:: EXERCISE INSTRUCTIONS ::
From the records below, copy out each line that has the word "Extract".

[Plain-text document sources]
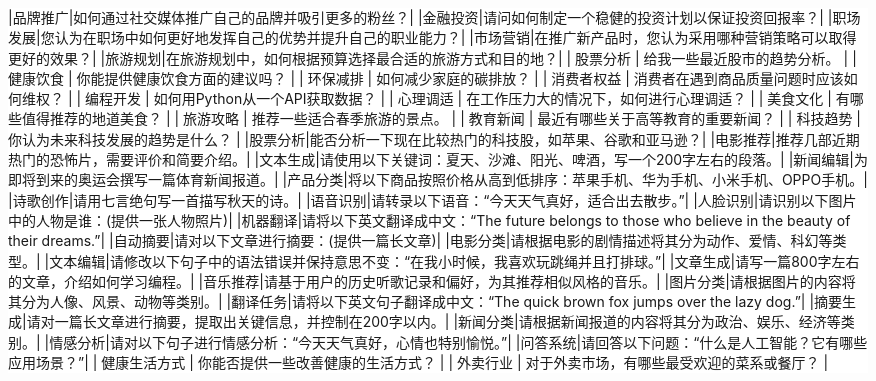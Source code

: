 |品牌推广|如何通过社交媒体推广自己的品牌并吸引更多的粉丝？|
|金融投资|请问如何制定一个稳健的投资计划以保证投资回报率？|
|职场发展|您认为在职场中如何更好地发挥自己的优势并提升自己的职业能力？|
|市场营销|在推广新产品时，您认为采用哪种营销策略可以取得更好的效果？|
|旅游规划|在旅游规划中，如何根据预算选择最合适的旅游方式和目的地？|
| 股票分析 | 给我一些最近股市的趋势分析。 |
| 健康饮食 | 你能提供健康饮食方面的建议吗？ |
| 环保减排 | 如何减少家庭的碳排放？ |
| 消费者权益 | 消费者在遇到商品质量问题时应该如何维权？ |
| 编程开发 | 如何用Python从一个API获取数据？ |
| 心理调适 | 在工作压力大的情况下，如何进行心理调适？ |
| 美食文化 | 有哪些值得推荐的地道美食？ |
| 旅游攻略 | 推荐一些适合春季旅游的景点。 |
| 教育新闻 | 最近有哪些关于高等教育的重要新闻？ |
| 科技趋势 | 你认为未来科技发展的趋势是什么？ |
|股票分析|能否分析一下现在比较热门的科技股，如苹果、谷歌和亚马逊？|
|电影推荐|推荐几部近期热门的恐怖片，需要评价和简要介绍。|
|文本生成|请使用以下关键词：夏天、沙滩、阳光、啤酒，写一个200字左右的段落。|
|新闻编辑|为即将到来的奥运会撰写一篇体育新闻报道。|
|产品分类|将以下商品按照价格从高到低排序：苹果手机、华为手机、小米手机、OPPO手机。|
|诗歌创作|请用七言绝句写一首描写秋天的诗。|
|语音识别|请转录以下语音：“今天天气真好，适合出去散步。”|
|人脸识别|请识别以下图片中的人物是谁：(提供一张人物照片)|
|机器翻译|请将以下英文翻译成中文：“The future belongs to those who believe in the beauty of their dreams.”|
|自动摘要|请对以下文章进行摘要：(提供一篇长文章)|
|电影分类|请根据电影的剧情描述将其分为动作、爱情、科幻等类型。|
|文本编辑|请修改以下句子中的语法错误并保持意思不变：“在我小时候，我喜欢玩跳绳并且打排球。”|
|文章生成|请写一篇800字左右的文章，介绍如何学习编程。|
|音乐推荐|请基于用户的历史听歌记录和偏好，为其推荐相似风格的音乐。|
|图片分类|请根据图片的内容将其分为人像、风景、动物等类别。|
|翻译任务|请将以下英文句子翻译成中文：“The quick brown fox jumps over the lazy dog.”|
|摘要生成|请对一篇长文章进行摘要，提取出关键信息，并控制在200字以内。|
|新闻分类|请根据新闻报道的内容将其分为政治、娱乐、经济等类别。|
|情感分析|请对以下句子进行情感分析：“今天天气真好，心情也特别愉悦。”|
|问答系统|请回答以下问题：“什么是人工智能？它有哪些应用场景？”|
| 健康生活方式                        | 你能否提供一些改善健康的生活方式？                                                                                                                                                                                                                                               |
| 外卖行业                            | 对于外卖市场，有哪些最受欢迎的菜系或餐厅？                                                                                                                                                                                                                                       |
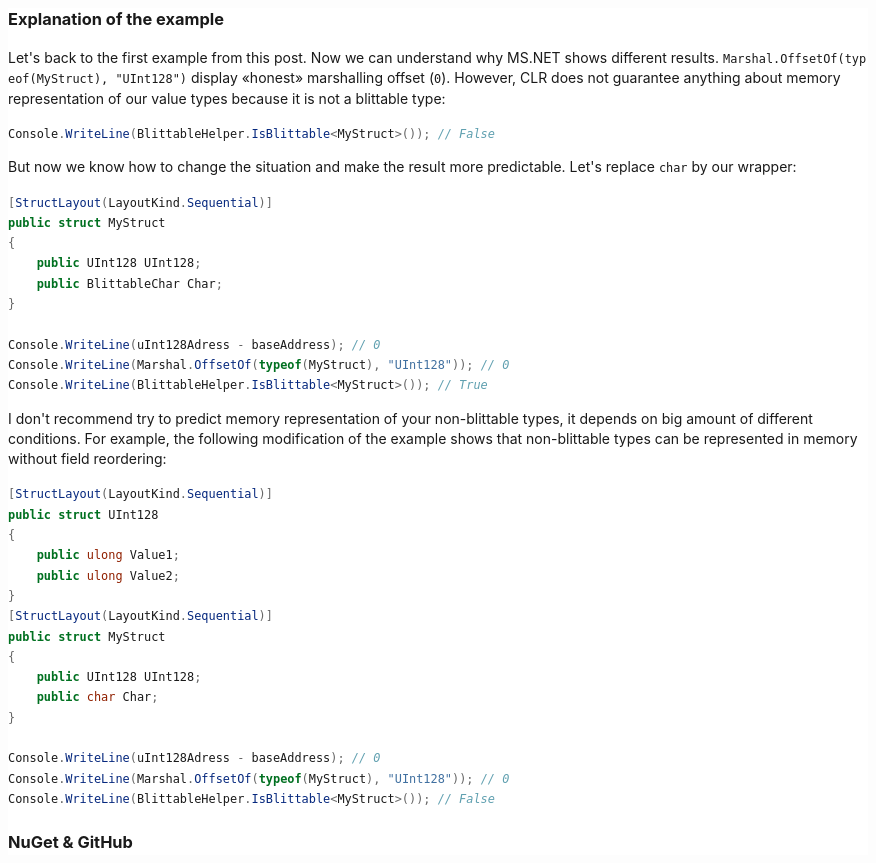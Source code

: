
 ```cs
```

### Explanation of the example

Let's back to the first example from this post. Now we can understand why MS.NET shows different results. `Marshal.OffsetOf(typeof(MyStruct), "UInt128")` display «honest» marshalling offset (`0`). However, CLR does not guarantee anything about memory representation of our value types because it is not a blittable type:

```cs
Console.WriteLine(BlittableHelper.IsBlittable<MyStruct>()); // False
```

But now we know how to change the situation and make the result more predictable. Let's replace `char` by our wrapper:

```cs
[StructLayout(LayoutKind.Sequential)]
public struct MyStruct
{
    public UInt128 UInt128;
    public BlittableChar Char;
}

Console.WriteLine(uInt128Adress - baseAddress); // 0
Console.WriteLine(Marshal.OffsetOf(typeof(MyStruct), "UInt128")); // 0
Console.WriteLine(BlittableHelper.IsBlittable<MyStruct>()); // True
```

I don't recommend try to predict memory representation of your non-blittable types, it depends on big amount of different conditions. For example, the following modification of the example shows that non-blittable types can be represented in memory without field reordering:

```cs
[StructLayout(LayoutKind.Sequential)]
public struct UInt128
{
    public ulong Value1;
    public ulong Value2;
}
[StructLayout(LayoutKind.Sequential)]
public struct MyStruct
{
    public UInt128 UInt128;
    public char Char;
}

Console.WriteLine(uInt128Adress - baseAddress); // 0
Console.WriteLine(Marshal.OffsetOf(typeof(MyStruct), "UInt128")); // 0
Console.WriteLine(BlittableHelper.IsBlittable<MyStruct>()); // False
```

### NuGet & GitHub
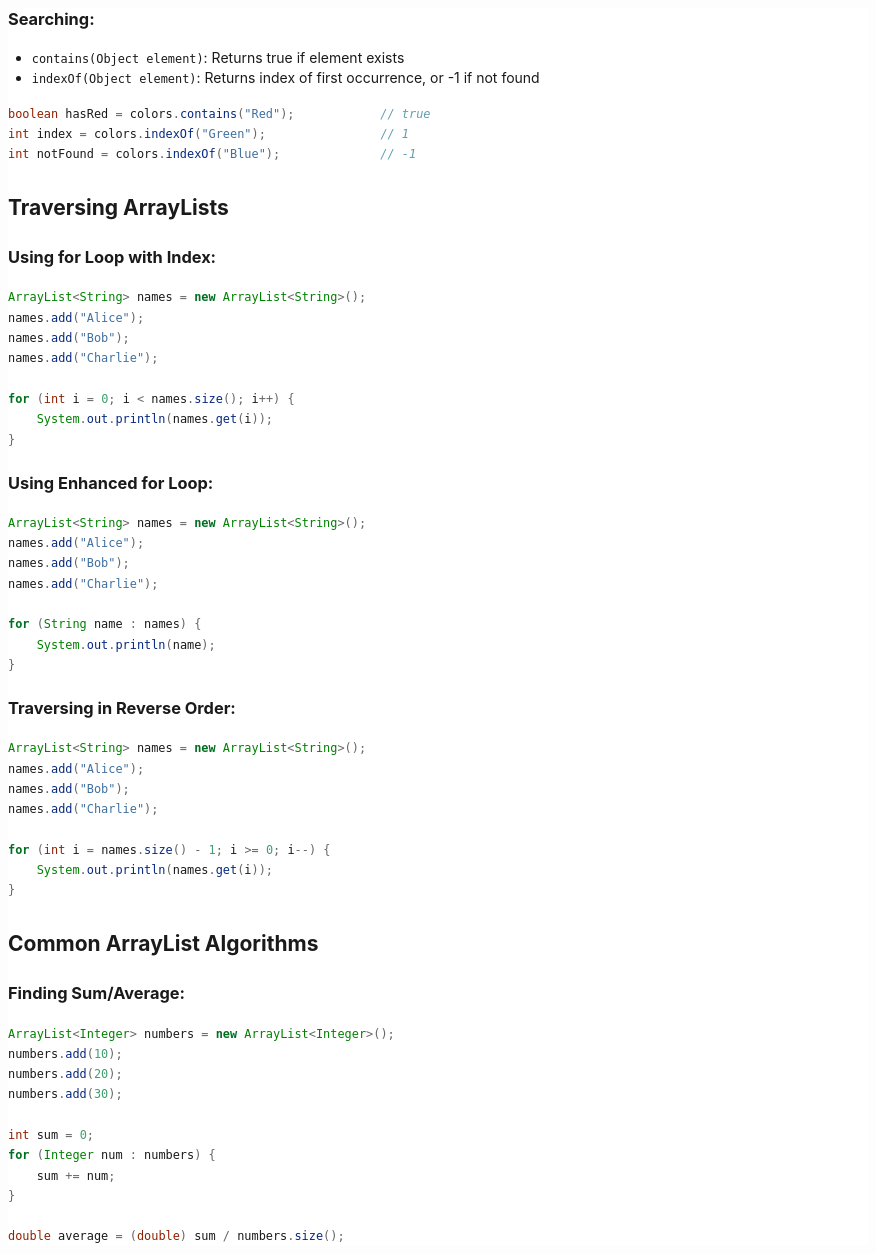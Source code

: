### Searching:
- `contains(Object element)`: Returns true if element exists
- `indexOf(Object element)`: Returns index of first occurrence, or -1 if not found

```java
boolean hasRed = colors.contains("Red");            // true
int index = colors.indexOf("Green");                // 1
int notFound = colors.indexOf("Blue");              // -1
```

## Traversing ArrayLists

### Using for Loop with Index:
```java
ArrayList<String> names = new ArrayList<String>();
names.add("Alice");
names.add("Bob");
names.add("Charlie");

for (int i = 0; i < names.size(); i++) {
    System.out.println(names.get(i));
}
```

### Using Enhanced for Loop:
```java
ArrayList<String> names = new ArrayList<String>();
names.add("Alice");
names.add("Bob");
names.add("Charlie");

for (String name : names) {
    System.out.println(name);
}
```

### Traversing in Reverse Order:
```java
ArrayList<String> names = new ArrayList<String>();
names.add("Alice");
names.add("Bob");
names.add("Charlie");

for (int i = names.size() - 1; i >= 0; i--) {
    System.out.println(names.get(i));
}
```

## Common ArrayList Algorithms

### Finding Sum/Average:
```java
ArrayList<Integer> numbers = new ArrayList<Integer>();
numbers.add(10);
numbers.add(20);
numbers.add(30);

int sum = 0;
for (Integer num : numbers) {
    sum += num;
}

double average = (double) sum / numbers.size();
```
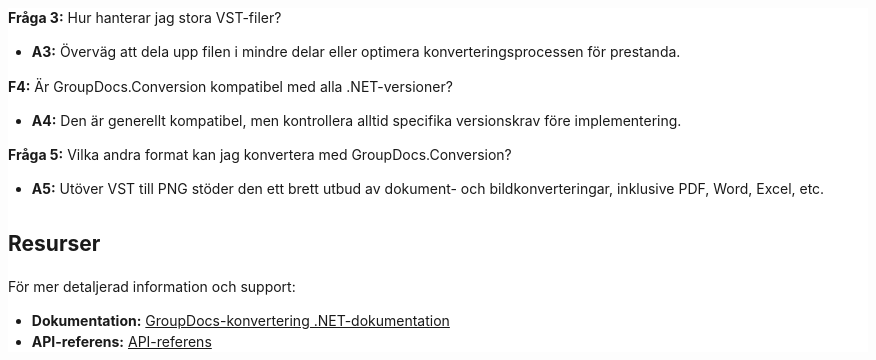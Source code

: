 **Fråga 3:** Hur hanterar jag stora VST-filer?
- **A3:** Överväg att dela upp filen i mindre delar eller optimera konverteringsprocessen för prestanda.

**F4:** Är GroupDocs.Conversion kompatibel med alla .NET-versioner?
- **A4:** Den är generellt kompatibel, men kontrollera alltid specifika versionskrav före implementering.

**Fråga 5:** Vilka andra format kan jag konvertera med GroupDocs.Conversion?
- **A5:** Utöver VST till PNG stöder den ett brett utbud av dokument- och bildkonverteringar, inklusive PDF, Word, Excel, etc.

## Resurser

För mer detaljerad information och support:
- **Dokumentation:** [GroupDocs-konvertering .NET-dokumentation](https://docs.groupdocs.com/conversion/net/)
- **API-referens:** [API-referens](https://reference.groupdocs.com/conversion/net/)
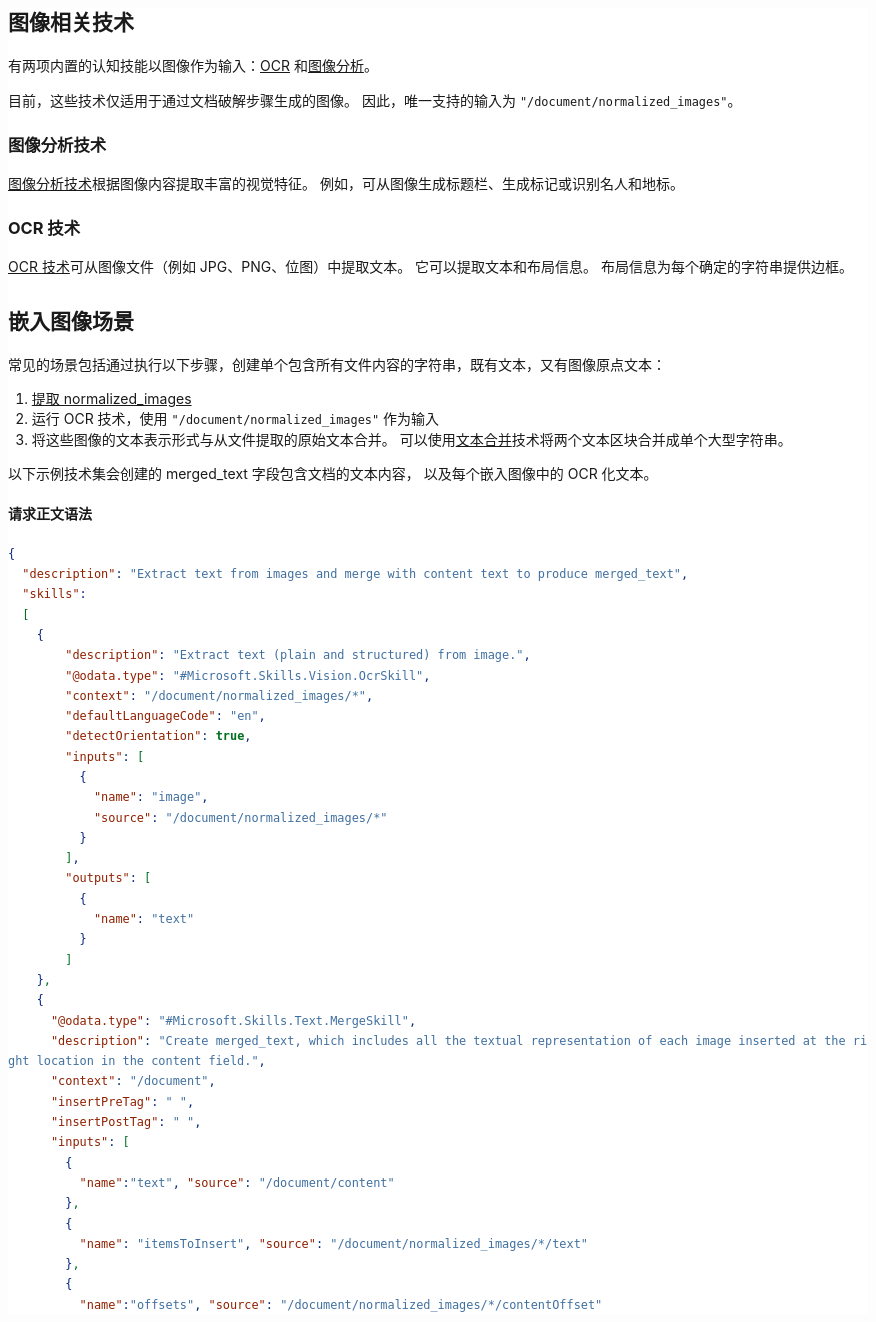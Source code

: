 ## <a name="image-related-skills"></a>图像相关技术

有两项内置的认知技能以图像作为输入：[OCR](cognitive-search-skill-ocr.md) 和[图像分析](cognitive-search-skill-image-analysis.md)。 

目前，这些技术仅适用于通过文档破解步骤生成的图像。 因此，唯一支持的输入为 `"/document/normalized_images"`。

### <a name="image-analysis-skill"></a>图像分析技术

[图像分析技术](cognitive-search-skill-image-analysis.md)根据图像内容提取丰富的视觉特征。 例如，可从图像生成标题栏、生成标记或识别名人和地标。

### <a name="ocr-skill"></a>OCR 技术

[OCR 技术](cognitive-search-skill-ocr.md)可从图像文件（例如 JPG、PNG、位图）中提取文本。 它可以提取文本和布局信息。 布局信息为每个确定的字符串提供边框。

## <a name="embedded-image-scenario"></a>嵌入图像场景

常见的场景包括通过执行以下步骤，创建单个包含所有文件内容的字符串，既有文本，又有图像原点文本：  

1. [提取 normalized_images](#get-normalized-images)
1. 运行 OCR 技术，使用 `"/document/normalized_images"` 作为输入
1. 将这些图像的文本表示形式与从文件提取的原始文本合并。 可以使用[文本合并](cognitive-search-skill-textmerger.md)技术将两个文本区块合并成单个大型字符串。

以下示例技术集会创建的 merged_text 字段包含文档的文本内容， 以及每个嵌入图像中的 OCR 化文本。 

#### <a name="request-body-syntax"></a>请求正文语法
```json
{
  "description": "Extract text from images and merge with content text to produce merged_text",
  "skills":
  [
    {
        "description": "Extract text (plain and structured) from image.",
        "@odata.type": "#Microsoft.Skills.Vision.OcrSkill",
        "context": "/document/normalized_images/*",
        "defaultLanguageCode": "en",
        "detectOrientation": true,
        "inputs": [
          {
            "name": "image",
            "source": "/document/normalized_images/*"
          }
        ],
        "outputs": [
          {
            "name": "text"
          }
        ]
    },
    {
      "@odata.type": "#Microsoft.Skills.Text.MergeSkill",
      "description": "Create merged_text, which includes all the textual representation of each image inserted at the right location in the content field.",
      "context": "/document",
      "insertPreTag": " ",
      "insertPostTag": " ",
      "inputs": [
        {
          "name":"text", "source": "/document/content"
        },
        {
          "name": "itemsToInsert", "source": "/document/normalized_images/*/text"
        },
        {
          "name":"offsets", "source": "/document/normalized_images/*/contentOffset" 
```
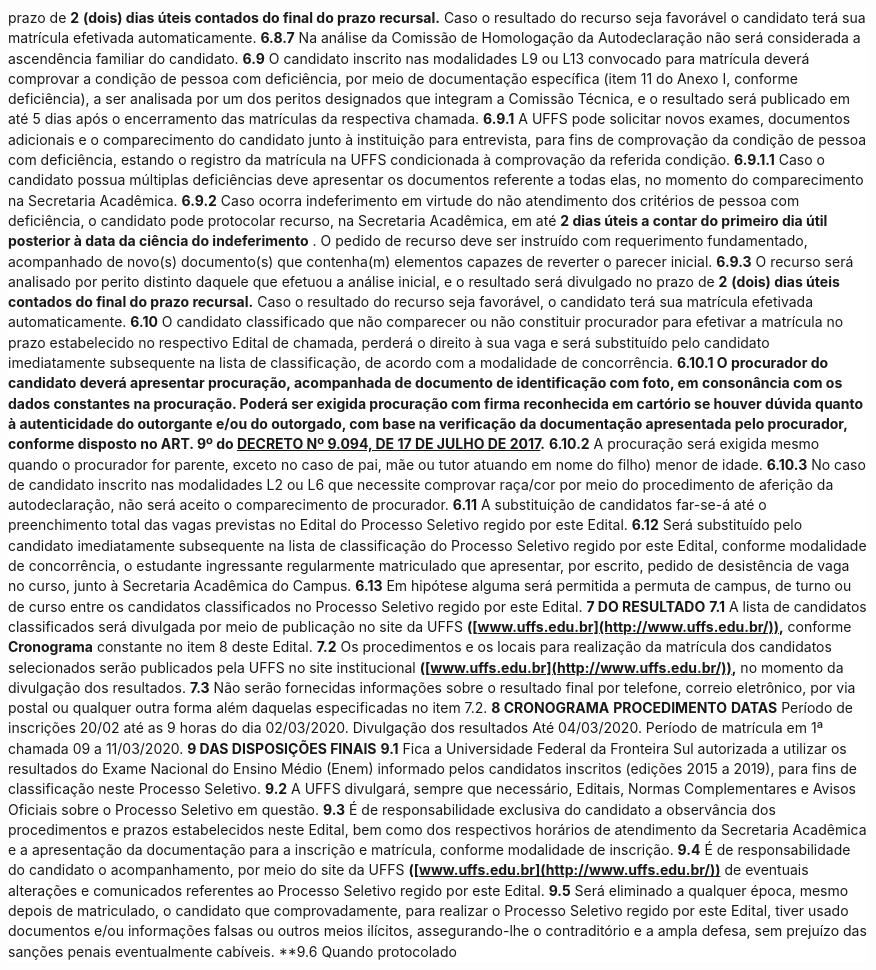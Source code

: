 prazo de **2**  **(dois) dias úteis contados do final do prazo recursal.** Caso o resultado do recurso seja favorável o candidato terá sua matrícula efetivada automaticamente. **6.8.7**  Na análise da Comissão de Homologação da Autodeclaração não será considerada a ascendência familiar do candidato. **6.9**  O candidato inscrito nas modalidades L9 ou L13 convocado para matrícula deverá comprovar a condição de pessoa com deficiência, por meio de documentação específica (item 11 do Anexo I, conforme deficiência), a ser analisada por um dos peritos designados que integram a Comissão Técnica, e o resultado será publicado em até 5 dias após o encerramento das matrículas da respectiva chamada. **6.9.1**  A UFFS pode solicitar novos exames, documentos adicionais e o comparecimento do candidato junto à instituição para entrevista, para fins de comprovação da condição de pessoa com deficiência, estando o registro da matrícula na UFFS condicionada à comprovação da referida condição. **6.9.1.1**  Caso o candidato possua múltiplas deficiências deve apresentar os documentos referente a todas elas, no momento do comparecimento na Secretaria Acadêmica. **6.9.2**  Caso ocorra indeferimento em virtude do não atendimento dos critérios de pessoa com deficiência, o candidato pode protocolar recurso, na Secretaria Acadêmica, em até **2 dias úteis a contar do primeiro dia útil posterior à data da ciência do indeferimento** . O pedido de recurso deve ser instruído com requerimento fundamentado, acompanhado de novo(s) documento(s) que contenha(m) elementos capazes de reverter o parecer inicial. **6.9.3**  O recurso será analisado por perito distinto daquele que efetuou a análise inicial, e o resultado será divulgado no prazo de **2**  **(dois) dias úteis contados do final do prazo recursal.** Caso o resultado do recurso seja favorável, o candidato terá sua matrícula efetivada automaticamente. **6.10**  O candidato classificado que não comparecer ou não constituir procurador para efetivar a matrícula no prazo estabelecido no respectivo Edital de chamada, perderá o direito à sua vaga e será substituído pelo candidato imediatamente subsequente na lista de classificação, de acordo com a modalidade de concorrência. **6.10.1 O procurador do candidato deverá apresentar procuração, acompanhada de documento de identificação com foto, em consonância com os dados constantes na procuração. Poderá ser exigida procuração com firma reconhecida em cartório se houver dúvida quanto à autenticidade do outorgante e/ou do outorgado, com base na verificação da documentação apresentada pelo procurador, conforme disposto no ART. 9º do [DECRETO Nº 9.094, DE 17 DE JULHO DE 2017](http://www.planalto.gov.br/ccivil_03/_Ato2015-2018/2017/Decreto/D9094.htm).** **6.10.2**  A procuração será exigida mesmo quando o procurador for parente, exceto no caso de pai, mãe ou tutor atuando em nome do filho) menor de idade. **6.10.3**  No caso de candidato inscrito nas modalidades L2 ou L6 que necessite comprovar raça/cor por meio do procedimento de aferição da autodeclaração, não será aceito o comparecimento de procurador. **6.11**  A substituição de candidatos far-se-á até o preenchimento total das vagas previstas no Edital do Processo Seletivo regido por este Edital. **6.12**  Será substituído pelo candidato imediatamente subsequente na lista de classificação do Processo Seletivo regido por este Edital, conforme modalidade de concorrência, o estudante ingressante regularmente matriculado que apresentar, por escrito, pedido de desistência de vaga no curso, junto à Secretaria Acadêmica do Campus. **6.13**  Em hipótese alguma será permitida a permuta de campus, de turno ou de curso entre os candidatos classificados no Processo Seletivo regido por este Edital.  **7 DO RESULTADO** **7.1**  A lista de candidatos classificados será divulgada por meio de publicação no site da UFFS **([www.uffs.edu.br](http://www.uffs.edu.br/)),**  conforme **Cronograma** constante no item 8 deste Edital. **7.2**  Os procedimentos e os locais para realização da matrícula dos candidatos selecionados serão publicados pela UFFS no site institucional **([www.uffs.edu.br](http://www.uffs.edu.br/)),** no momento da divulgação dos resultados. **7.3**  Não serão fornecidas informações sobre o resultado final por telefone, correio eletrônico, por via postal ou qualquer outra forma além daquelas especificadas no item 7.2.  **8 CRONOGRAMA**     **PROCEDIMENTO**   **DATAS**     Período de inscrições   20/02 até as 9 horas do dia 02/03/2020.     Divulgação dos resultados   Até 04/03/2020.     Período de matrícula em 1ª chamada   09 a 11/03/2020.      **9 DAS DISPOSIÇÕES FINAIS** **9.1**  Fica a Universidade Federal da Fronteira Sul autorizada a utilizar os resultados do Exame Nacional do Ensino Médio (Enem) informado pelos candidatos inscritos (edições 2015 a 2019), para fins de classificação neste Processo Seletivo. **9.2**  A UFFS divulgará, sempre que necessário, Editais, Normas Complementares e Avisos Oficiais sobre o Processo Seletivo em questão. **9.3**  É de responsabilidade exclusiva do candidato a observância dos procedimentos e prazos estabelecidos neste Edital, bem como dos respectivos horários de atendimento da Secretaria Acadêmica e a apresentação da documentação para a inscrição e matrícula, conforme modalidade de inscrição. **9.4**  É de responsabilidade do candidato o acompanhamento, por meio do site da UFFS **([www.uffs.edu.br](http://www.uffs.edu.br/))**  de eventuais alterações e comunicados referentes ao Processo Seletivo regido por este Edital. **9.5**  Será eliminado a qualquer época, mesmo depois de matriculado, o candidato que comprovadamente, para realizar o Processo Seletivo regido por este Edital, tiver usado documentos e/ou informações falsas ou outros meios ilícitos, assegurando-lhe o contraditório e a ampla defesa, sem prejuízo das sanções penais eventualmente cabíveis. **9.6 Quando protocolado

:: SOLVED EXERCISE ::
  "description": "Extract text from images and merge with content text to produce merged_text",
        "description": "Extract text (plain and structured) from image.",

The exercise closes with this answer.